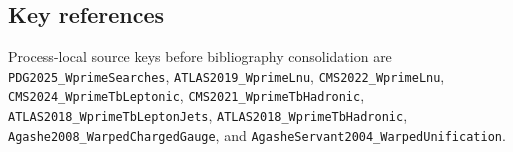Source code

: \subsection*{Key references}
Process-local source keys before bibliography consolidation are
\texttt{PDG2025\_WprimeSearches},
\texttt{ATLAS2019\_WprimeLnu},
\texttt{CMS2022\_WprimeLnu},
\texttt{CMS2024\_WprimeTbLeptonic},
\texttt{CMS2021\_WprimeTbHadronic},
\texttt{ATLAS2018\_WprimeTbLeptonJets},
\texttt{ATLAS2018\_WprimeTbHadronic},
\texttt{Agashe2008\_WarpedChargedGauge}, and
\texttt{AgasheServant2004\_WarpedUnification}.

-=-=-=-=-

--- Goal of the exercise ---
Go through the entries above and copy out every line that includes the word "texttt".

--- Exercise answer ---
\texttt{PDG2025\_WprimeSearches},
\texttt{ATLAS2019\_WprimeLnu},
\texttt{CMS2022\_WprimeLnu},
\texttt{CMS2024\_WprimeTbLeptonic},
\texttt{CMS2021\_WprimeTbHadronic},
\texttt{ATLAS2018\_WprimeTbLeptonJets},
\texttt{ATLAS2018\_WprimeTbHadronic},
\texttt{Agashe2008\_WarpedChargedGauge}, and
\texttt{AgasheServant2004\_WarpedUnification}.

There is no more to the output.